**Description of the task:**
Lines to restate from the data below: from the one containing "- The Arya audit" to the one containing "- Web Developer", both included. Give them again exactly, and only them.

**Data for this task:**
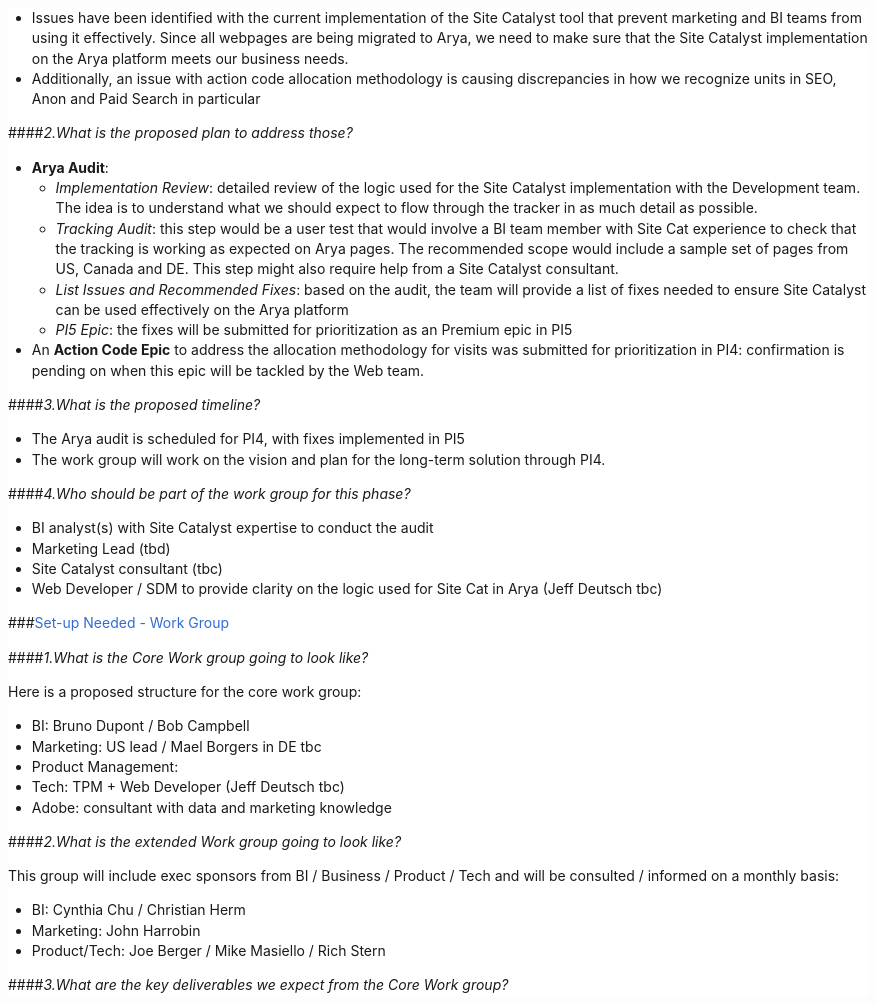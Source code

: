 - Issues have been identified with the current implementation of the Site Catalyst tool that prevent marketing and BI teams from using it effectively. Since all webpages are being migrated to Arya, we need to make sure that the Site Catalyst implementation on the Arya platform meets our business needs.
- Additionally, an issue with action code allocation methodology is causing discrepancies in how we recognize units in SEO, Anon and Paid Search in particular
    
####*2.What is the proposed plan to address those?*

- **Arya Audit**:
    + *Implementation Review*: detailed review of the logic used for the Site Catalyst implementation with the Development team. The idea is to understand what we should expect to flow through the tracker in as much detail as possible.
    + *Tracking Audit*: this step would be a user test that would involve a BI team member with Site Cat experience to check that the tracking is working as expected on Arya pages. The recommended scope would include a sample set of pages from US, Canada and DE. This step might also require help from a Site Catalyst consultant.
    + *List Issues and Recommended Fixes*: based on the audit, the team will provide a list of fixes needed to ensure Site Catalyst can be used effectively on the Arya platform
    + *PI5 Epic*: the fixes will be submitted  for prioritization as an Premium epic in PI5
- An **Action Code Epic** to address the allocation methodology for visits was submitted for prioritization in PI4: confirmation is pending on when this epic will be tackled by the Web team.

####*3.What is the proposed timeline?*

- The Arya audit is scheduled for PI4, with fixes implemented in PI5
- The work group will work on the vision and plan for the long-term solution through PI4.

####*4.Who should be part of the work group for this phase?*

- BI analyst(s) with Site Catalyst expertise to conduct the audit
- Marketing Lead (tbd)
- Site Catalyst consultant (tbc)
- Web Developer / SDM to provide clarity on the logic used for Site Cat in Arya (Jeff Deutsch tbc)

###<span style="color:#336BD3">Set-up Needed - Work Group</span>

####*1.What is the Core Work group going to look like?*

Here is a proposed structure for the core work group:

- BI: Bruno Dupont / Bob Campbell
- Marketing: US lead / Mael Borgers in DE tbc
- Product Management: 
- Tech: TPM + Web Developer (Jeff Deutsch tbc)
- Adobe: consultant with data and marketing knowledge

####*2.What is the extended Work group going to look like?*

This group will include exec sponsors from BI / Business / Product / Tech and will be consulted / informed on a monthly basis:

- BI: Cynthia Chu / Christian Herm
- Marketing: John Harrobin
- Product/Tech: Joe Berger / Mike Masiello / Rich Stern

####*3.What are the key deliverables we expect from the Core Work group?*
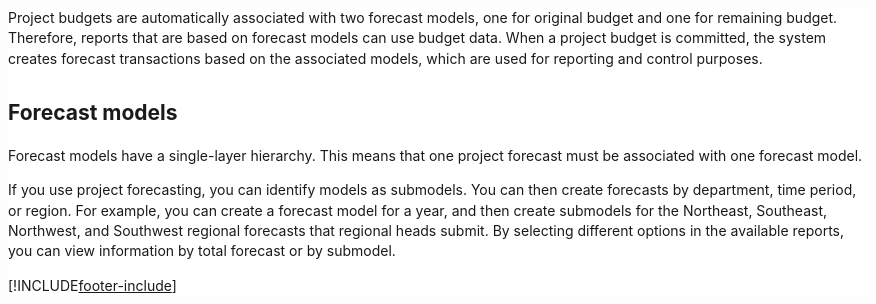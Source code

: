 Project budgets are automatically associated with two forecast models, one for original budget and one for remaining budget. Therefore, reports that are based on forecast models can use budget data. When a project budget is committed, the system creates forecast transactions based on the associated models, which are used for reporting and control purposes.

## Forecast models
Forecast models have a single-layer hierarchy. This means that one project forecast must be associated with one forecast model.

If you use project forecasting, you can identify models as submodels. You can then create forecasts by department, time period, or region. For example, you can create a forecast model for a year, and then create submodels for the Northeast, Southeast, Northwest, and Southwest regional forecasts that regional heads submit. By selecting different options in the available reports, you can view information by total forecast or by submodel.





[!INCLUDE[footer-include](../includes/footer-banner.md)]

**Response box:**
- The Arya audit is scheduled for PI4, with fixes implemented in PI5
- The work group will work on the vision and plan for the long-term solution through PI4.

####*4.Who should be part of the work group for this phase?*

- BI analyst(s) with Site Catalyst expertise to conduct the audit
- Marketing Lead (tbd)
- Site Catalyst consultant (tbc)
- Web Developer / SDM to provide clarity on the logic used for Site Cat in Arya (Jeff Deutsch tbc)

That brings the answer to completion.